### [Task to carry out]
For each line below that contains the word "Cloud", return that line.

=== Begin Enclosure ===

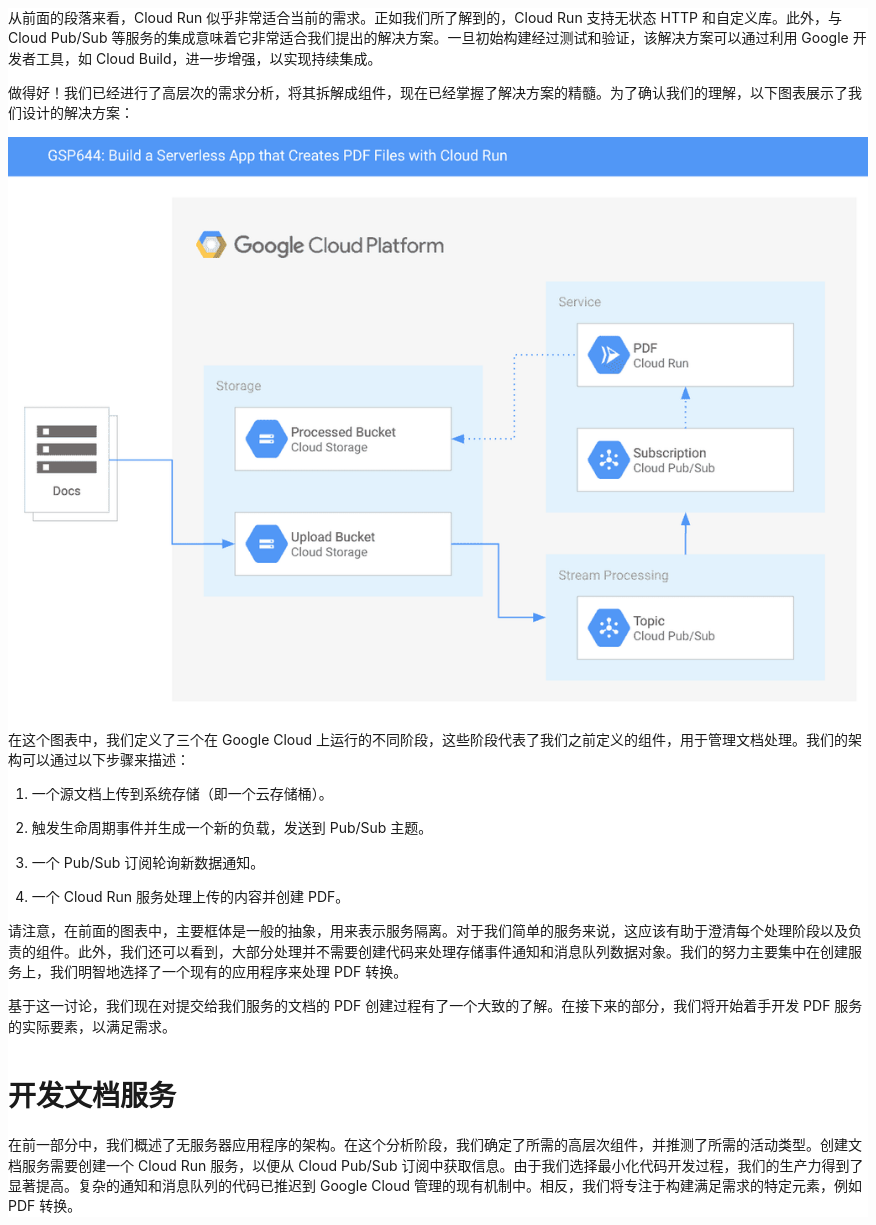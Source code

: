 从前面的段落来看，Cloud Run 似乎非常适合当前的需求。正如我们所了解到的，Cloud Run 支持无状态 HTTP 和自定义库。此外，与 Cloud Pub/Sub 等服务的集成意味着它非常适合我们提出的解决方案。一旦初始构建经过测试和验证，该解决方案可以通过利用 Google 开发者工具，如 Cloud Build，进一步增强，以实现持续集成。

做得好！我们已经进行了高层次的需求分析，将其拆解成组件，现在已经掌握了解决方案的精髓。为了确认我们的理解，以下图表展示了我们设计的解决方案：

![](img/b86663ee-371e-4ded-a94e-a1f1dfd66bdf.png)

在这个图表中，我们定义了三个在 Google Cloud 上运行的不同阶段，这些阶段代表了我们之前定义的组件，用于管理文档处理。我们的架构可以通过以下步骤来描述：

1.  一个源文档上传到系统存储（即一个云存储桶）。

1.  触发生命周期事件并生成一个新的负载，发送到 Pub/Sub 主题。

1.  一个 Pub/Sub 订阅轮询新数据通知。

1.  一个 Cloud Run 服务处理上传的内容并创建 PDF。

请注意，在前面的图表中，主要框体是一般的抽象，用来表示服务隔离。对于我们简单的服务来说，这应该有助于澄清每个处理阶段以及负责的组件。此外，我们还可以看到，大部分处理并不需要创建代码来处理存储事件通知和消息队列数据对象。我们的努力主要集中在创建服务上，我们明智地选择了一个现有的应用程序来处理 PDF 转换。

基于这一讨论，我们现在对提交给我们服务的文档的 PDF 创建过程有了一个大致的了解。在接下来的部分，我们将开始着手开发 PDF 服务的实际要素，以满足需求。

# 开发文档服务

在前一部分中，我们概述了无服务器应用程序的架构。在这个分析阶段，我们确定了所需的高层次组件，并推测了所需的活动类型。创建文档服务需要创建一个 Cloud Run 服务，以便从 Cloud Pub/Sub 订阅中获取信息。由于我们选择最小化代码开发过程，我们的生产力得到了显著提高。复杂的通知和消息队列的代码已推迟到 Google Cloud 管理的现有机制中。相反，我们将专注于构建满足需求的特定元素，例如 PDF 转换。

=== End Enclosure ===

### [Finished exercise]
: 从前面的段落来看，Cloud Run 似乎非常适合当前的需求。正如我们所了解到的，Cloud Run 支持无状态 HTTP 和自定义库。此外，与 Cloud Pub/Sub 等服务的集成意味着它非常适合我们提出的解决方案。一旦初始构建经过测试和验证，该解决方案可以通过利用 Google 开发者工具，如 Cloud Build，进一步增强，以实现持续集成。
在这个图表中，我们定义了三个在 Google Cloud 上运行的不同阶段，这些阶段代表了我们之前定义的组件，用于管理文档处理。我们的架构可以通过以下步骤来描述：
1.  一个 Cloud Run 服务处理上传的内容并创建 PDF。
在前一部分中，我们概述了无服务器应用程序的架构。在这个分析阶段，我们确定了所需的高层次组件，并推测了所需的活动类型。创建文档服务需要创建一个 Cloud Run 服务，以便从 Cloud Pub/Sub 订阅中获取信息。由于我们选择最小化代码开发过程，我们的生产力得到了显著提高。复杂的通知和消息队列的代码已推迟到 Google Cloud 管理的现有机制中。相反，我们将专注于构建满足需求的特定元素，例如 PDF 转换。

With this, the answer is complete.